O coletivo, por sua vez, realizou 4 audiências públicas com mais de 60 especialistas ao longo de 12 painéis. Nelas, identificou-se um consenso a respeito da necessidade de regulação da tecnologia como forma de mitigação de riscos. Estes foram tratados em quase todos os painéis, em questões como discriminação e viés algorítimicos. Em junho, a comissão promoveu mais dois dias de seminário com a presença de especialistas internacionais do setor.
A expectativa é que o coletivo apresente, no início do segundo semestre, uma proposta de texto que deve seguir em tramitação, ainda que lenta por causa do período eleitoral.

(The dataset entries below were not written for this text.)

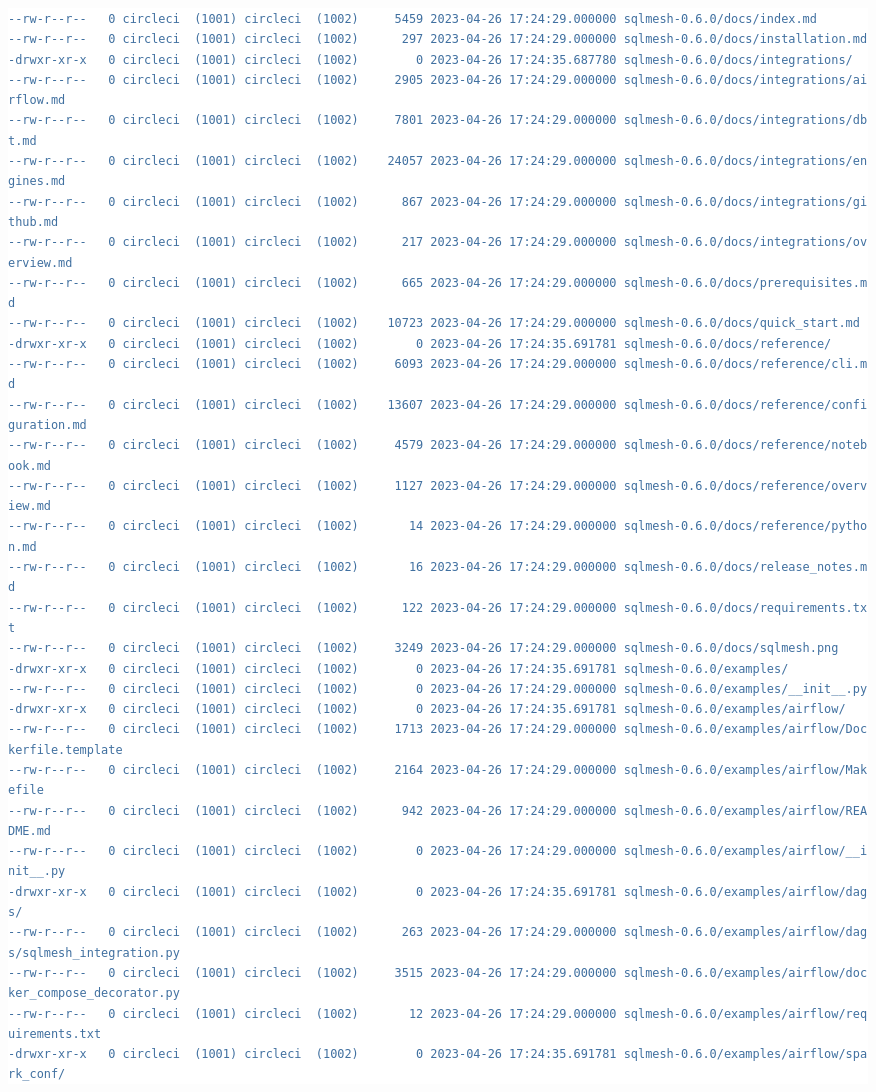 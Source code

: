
 ```diff
--rw-r--r--   0 circleci  (1001) circleci  (1002)     5459 2023-04-26 17:24:29.000000 sqlmesh-0.6.0/docs/index.md
--rw-r--r--   0 circleci  (1001) circleci  (1002)      297 2023-04-26 17:24:29.000000 sqlmesh-0.6.0/docs/installation.md
-drwxr-xr-x   0 circleci  (1001) circleci  (1002)        0 2023-04-26 17:24:35.687780 sqlmesh-0.6.0/docs/integrations/
--rw-r--r--   0 circleci  (1001) circleci  (1002)     2905 2023-04-26 17:24:29.000000 sqlmesh-0.6.0/docs/integrations/airflow.md
--rw-r--r--   0 circleci  (1001) circleci  (1002)     7801 2023-04-26 17:24:29.000000 sqlmesh-0.6.0/docs/integrations/dbt.md
--rw-r--r--   0 circleci  (1001) circleci  (1002)    24057 2023-04-26 17:24:29.000000 sqlmesh-0.6.0/docs/integrations/engines.md
--rw-r--r--   0 circleci  (1001) circleci  (1002)      867 2023-04-26 17:24:29.000000 sqlmesh-0.6.0/docs/integrations/github.md
--rw-r--r--   0 circleci  (1001) circleci  (1002)      217 2023-04-26 17:24:29.000000 sqlmesh-0.6.0/docs/integrations/overview.md
--rw-r--r--   0 circleci  (1001) circleci  (1002)      665 2023-04-26 17:24:29.000000 sqlmesh-0.6.0/docs/prerequisites.md
--rw-r--r--   0 circleci  (1001) circleci  (1002)    10723 2023-04-26 17:24:29.000000 sqlmesh-0.6.0/docs/quick_start.md
-drwxr-xr-x   0 circleci  (1001) circleci  (1002)        0 2023-04-26 17:24:35.691781 sqlmesh-0.6.0/docs/reference/
--rw-r--r--   0 circleci  (1001) circleci  (1002)     6093 2023-04-26 17:24:29.000000 sqlmesh-0.6.0/docs/reference/cli.md
--rw-r--r--   0 circleci  (1001) circleci  (1002)    13607 2023-04-26 17:24:29.000000 sqlmesh-0.6.0/docs/reference/configuration.md
--rw-r--r--   0 circleci  (1001) circleci  (1002)     4579 2023-04-26 17:24:29.000000 sqlmesh-0.6.0/docs/reference/notebook.md
--rw-r--r--   0 circleci  (1001) circleci  (1002)     1127 2023-04-26 17:24:29.000000 sqlmesh-0.6.0/docs/reference/overview.md
--rw-r--r--   0 circleci  (1001) circleci  (1002)       14 2023-04-26 17:24:29.000000 sqlmesh-0.6.0/docs/reference/python.md
--rw-r--r--   0 circleci  (1001) circleci  (1002)       16 2023-04-26 17:24:29.000000 sqlmesh-0.6.0/docs/release_notes.md
--rw-r--r--   0 circleci  (1001) circleci  (1002)      122 2023-04-26 17:24:29.000000 sqlmesh-0.6.0/docs/requirements.txt
--rw-r--r--   0 circleci  (1001) circleci  (1002)     3249 2023-04-26 17:24:29.000000 sqlmesh-0.6.0/docs/sqlmesh.png
-drwxr-xr-x   0 circleci  (1001) circleci  (1002)        0 2023-04-26 17:24:35.691781 sqlmesh-0.6.0/examples/
--rw-r--r--   0 circleci  (1001) circleci  (1002)        0 2023-04-26 17:24:29.000000 sqlmesh-0.6.0/examples/__init__.py
-drwxr-xr-x   0 circleci  (1001) circleci  (1002)        0 2023-04-26 17:24:35.691781 sqlmesh-0.6.0/examples/airflow/
--rw-r--r--   0 circleci  (1001) circleci  (1002)     1713 2023-04-26 17:24:29.000000 sqlmesh-0.6.0/examples/airflow/Dockerfile.template
--rw-r--r--   0 circleci  (1001) circleci  (1002)     2164 2023-04-26 17:24:29.000000 sqlmesh-0.6.0/examples/airflow/Makefile
--rw-r--r--   0 circleci  (1001) circleci  (1002)      942 2023-04-26 17:24:29.000000 sqlmesh-0.6.0/examples/airflow/README.md
--rw-r--r--   0 circleci  (1001) circleci  (1002)        0 2023-04-26 17:24:29.000000 sqlmesh-0.6.0/examples/airflow/__init__.py
-drwxr-xr-x   0 circleci  (1001) circleci  (1002)        0 2023-04-26 17:24:35.691781 sqlmesh-0.6.0/examples/airflow/dags/
--rw-r--r--   0 circleci  (1001) circleci  (1002)      263 2023-04-26 17:24:29.000000 sqlmesh-0.6.0/examples/airflow/dags/sqlmesh_integration.py
--rw-r--r--   0 circleci  (1001) circleci  (1002)     3515 2023-04-26 17:24:29.000000 sqlmesh-0.6.0/examples/airflow/docker_compose_decorator.py
--rw-r--r--   0 circleci  (1001) circleci  (1002)       12 2023-04-26 17:24:29.000000 sqlmesh-0.6.0/examples/airflow/requirements.txt
-drwxr-xr-x   0 circleci  (1001) circleci  (1002)        0 2023-04-26 17:24:35.691781 sqlmesh-0.6.0/examples/airflow/spark_conf/
```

O Plenário do Senado deve se debruçar sobre o tema em um futuro próximo.
Bloqueio de aplicativos: o caso Telegram
O tema mais bombástico do primeiro semestre teve início logo em janeiro de 2022, quando as conversas acerca de um possível bloqueio do Telegram esquentou em Brasília, após diversas tentativas frustradas de contato do Tribunal Superior Eleitoral (TSE) com a plataforma. Para integrantes da Corte, o aplicativo se apresentava como uma ferramenta de disseminação de desinformação que poderia levar riscos ao pleito eleitoral do segundo semestre. A empresa sempre foi reconhecida pelo pouco diálogo e cooperação com autoridades públicas no mundo todo. Vale lembrar, e isso será aprofundado na próxima edição da Descodificado, que o TSE desde o fim do ano passado tem atuado fortemente na construção de parcerias com as principais plataformas digitais.

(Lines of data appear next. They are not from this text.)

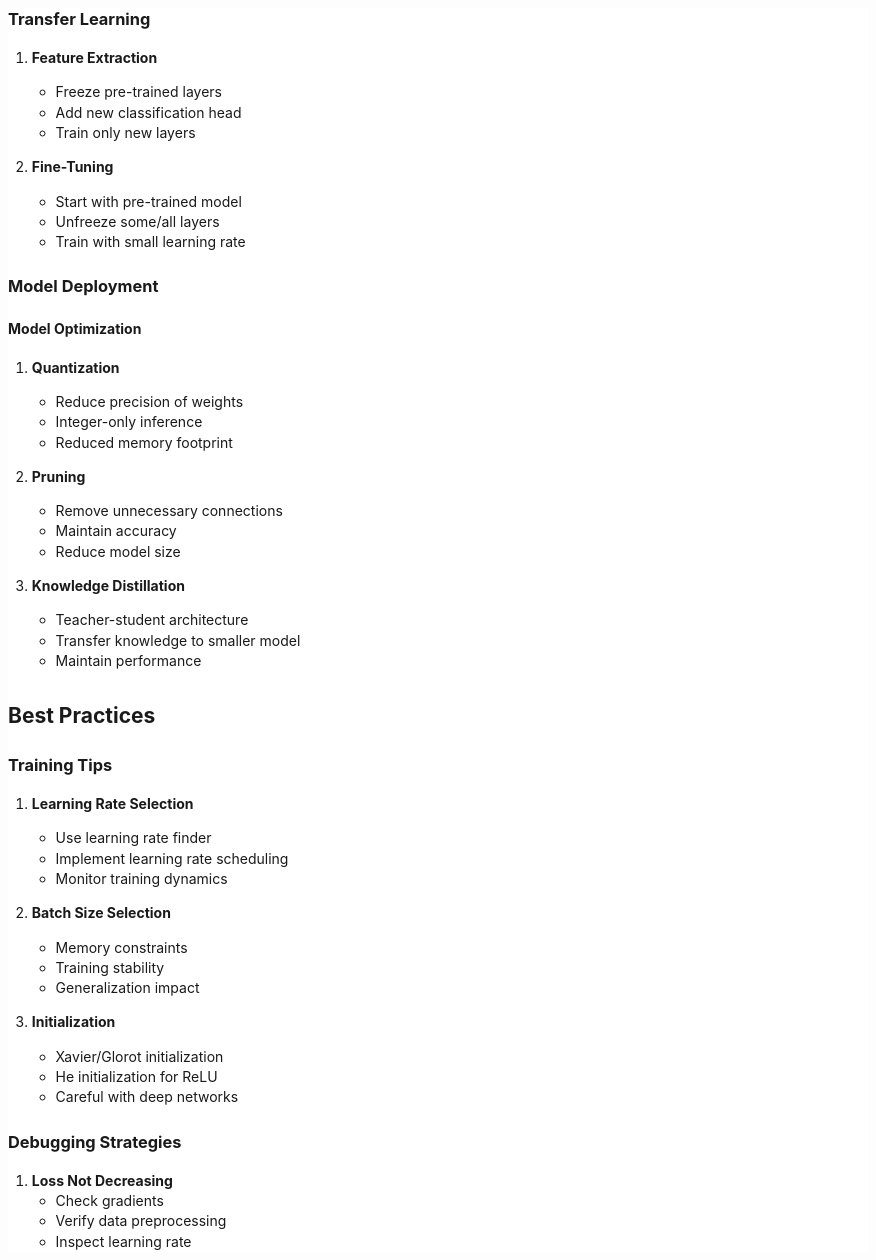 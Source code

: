 ### Transfer Learning
1. **Feature Extraction**
    - Freeze pre-trained layers
    - Add new classification head
    - Train only new layers

2. **Fine-Tuning**
    - Start with pre-trained model
    - Unfreeze some/all layers
    - Train with small learning rate

### Model Deployment

#### Model Optimization
1. **Quantization**
    - Reduce precision of weights
    - Integer-only inference
    - Reduced memory footprint

2. **Pruning**
    - Remove unnecessary connections
    - Maintain accuracy
    - Reduce model size

3. **Knowledge Distillation**
    - Teacher-student architecture
    - Transfer knowledge to smaller model
    - Maintain performance

## Best Practices

### Training Tips
1. **Learning Rate Selection**
    - Use learning rate finder
    - Implement learning rate scheduling
    - Monitor training dynamics

2. **Batch Size Selection**
    - Memory constraints
    - Training stability
    - Generalization impact

3. **Initialization**
    - Xavier/Glorot initialization
    - He initialization for ReLU
    - Careful with deep networks

### Debugging Strategies
1. **Loss Not Decreasing**
    - Check gradients
    - Verify data preprocessing
    - Inspect learning rate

O que tinha tudo para acontecer, aconteceu. O estopim foi no dia 18 de março, quando o ministro Alexandre de Moraes, do Supremo Tribunal Federal (STF) decidiu pelo bloqueio do aplicativo em todo o território nacional. Segundo a decisão, a empresa havia descumprido, reiteradas vezes, ordens judiciais que pediam a suspensão das atividades do blogueiro extremista Allan dos Santos, dentre outros pontos. A ordem foi considerada controversa e levantou preocupações de especialistas quanto à maneira como foi feita, apesar de reconhecidos os problemas da plataforma.
A novela, no entanto, estava longe de acabar. No mesmo dia, o CEO do Telegram, Pavel Durov, publicou mensagem no próprio aplicativo pedindo desculpas ao STF. Dentro do prazo estipulado por Moraes, a empresa correu para cumprir com todas as determinações listadas: (i) removeu publicação do presidente Bolsonaro em seu canal oficial onde promovia desinformação contra a urna eletrônica; (ii) bloqueou canais indicados; (iii) indicou representação oficial no Brasil, garantindo a capacidade de responder às solicitações dos órgãos da justiça; e (iv) relatou várias medidas para combater desinformação na plataforma. Tudo isso chamou a atenção dos especialistas, que viram mudança significativa de postura da empresa. Moraes, por fim, revogou a determinação de bloqueio.
Na mesma semana, a plataforma encontrou-se com o Tribunal Superior Eleitoral, que reforçou o convite para que aderisse ao Programa Permanente de Enfrentamento à Desinformação do Tribunal. No dia 16 de maio, o Telegram, finalmente, assinou acordo de colaboração mútua com a Corte, transformando o TSE no primeiro órgão eleitoral no mundo a assinar algo desse tipo com a plataforma.